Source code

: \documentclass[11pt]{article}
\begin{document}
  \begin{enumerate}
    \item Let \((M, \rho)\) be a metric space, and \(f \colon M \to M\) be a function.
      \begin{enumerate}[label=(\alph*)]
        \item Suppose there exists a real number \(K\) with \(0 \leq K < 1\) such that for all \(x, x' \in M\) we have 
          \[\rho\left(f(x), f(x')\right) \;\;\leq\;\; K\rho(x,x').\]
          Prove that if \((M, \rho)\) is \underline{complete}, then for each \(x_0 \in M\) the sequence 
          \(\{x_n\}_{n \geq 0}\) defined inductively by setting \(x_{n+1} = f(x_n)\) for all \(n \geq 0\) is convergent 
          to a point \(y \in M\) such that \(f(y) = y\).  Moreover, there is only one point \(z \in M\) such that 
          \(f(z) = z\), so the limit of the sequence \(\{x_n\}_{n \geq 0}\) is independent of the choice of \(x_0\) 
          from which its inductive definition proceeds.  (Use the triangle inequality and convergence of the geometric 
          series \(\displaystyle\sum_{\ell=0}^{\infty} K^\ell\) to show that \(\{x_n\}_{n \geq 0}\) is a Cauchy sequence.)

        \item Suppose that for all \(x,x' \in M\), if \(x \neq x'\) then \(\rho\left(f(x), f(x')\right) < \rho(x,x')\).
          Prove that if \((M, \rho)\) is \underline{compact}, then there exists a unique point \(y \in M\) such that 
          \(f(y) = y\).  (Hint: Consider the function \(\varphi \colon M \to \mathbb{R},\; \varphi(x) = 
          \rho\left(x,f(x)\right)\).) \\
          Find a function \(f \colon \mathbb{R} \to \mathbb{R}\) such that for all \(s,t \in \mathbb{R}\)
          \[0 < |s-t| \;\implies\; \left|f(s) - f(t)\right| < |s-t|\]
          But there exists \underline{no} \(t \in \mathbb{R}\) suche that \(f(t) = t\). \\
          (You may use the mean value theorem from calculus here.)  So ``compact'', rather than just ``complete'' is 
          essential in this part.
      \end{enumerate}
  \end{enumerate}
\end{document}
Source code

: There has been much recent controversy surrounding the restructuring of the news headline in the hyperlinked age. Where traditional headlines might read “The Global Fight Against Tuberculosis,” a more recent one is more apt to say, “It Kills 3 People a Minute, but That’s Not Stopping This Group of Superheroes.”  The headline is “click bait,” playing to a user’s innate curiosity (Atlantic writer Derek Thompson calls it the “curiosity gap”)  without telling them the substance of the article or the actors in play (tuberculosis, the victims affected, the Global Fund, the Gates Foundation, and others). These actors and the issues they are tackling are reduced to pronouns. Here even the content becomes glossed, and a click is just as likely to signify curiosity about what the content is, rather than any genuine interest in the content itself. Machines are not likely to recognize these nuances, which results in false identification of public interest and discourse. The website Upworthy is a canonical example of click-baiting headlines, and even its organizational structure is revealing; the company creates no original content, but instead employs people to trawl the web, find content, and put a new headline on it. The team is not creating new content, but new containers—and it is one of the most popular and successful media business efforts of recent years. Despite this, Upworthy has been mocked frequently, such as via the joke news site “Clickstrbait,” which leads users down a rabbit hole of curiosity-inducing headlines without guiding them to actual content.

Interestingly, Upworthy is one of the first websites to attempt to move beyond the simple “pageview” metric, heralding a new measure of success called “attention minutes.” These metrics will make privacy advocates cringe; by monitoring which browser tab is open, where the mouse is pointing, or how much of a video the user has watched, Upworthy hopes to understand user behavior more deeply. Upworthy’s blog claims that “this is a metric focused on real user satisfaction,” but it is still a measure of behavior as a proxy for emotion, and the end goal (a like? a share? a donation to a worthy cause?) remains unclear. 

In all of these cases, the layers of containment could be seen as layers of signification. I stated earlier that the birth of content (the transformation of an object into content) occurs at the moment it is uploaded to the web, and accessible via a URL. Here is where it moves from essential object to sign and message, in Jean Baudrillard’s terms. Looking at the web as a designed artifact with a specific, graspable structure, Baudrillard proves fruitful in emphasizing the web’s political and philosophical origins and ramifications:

• • • •

Your task:
Where the string "then" shows up in the listing above, copy the line that holds it.

Result of the task:
          Prove that if \((M, \rho)\) is \underline{complete}, then for each \(x_0 \in M\) the sequence 
        \item Suppose that for all \(x,x' \in M\), if \(x \neq x'\) then \(\rho\left(f(x), f(x')\right) < \rho(x,x')\).
          Prove that if \((M, \rho)\) is \underline{compact}, then there exists a unique point \(y \in M\) such that 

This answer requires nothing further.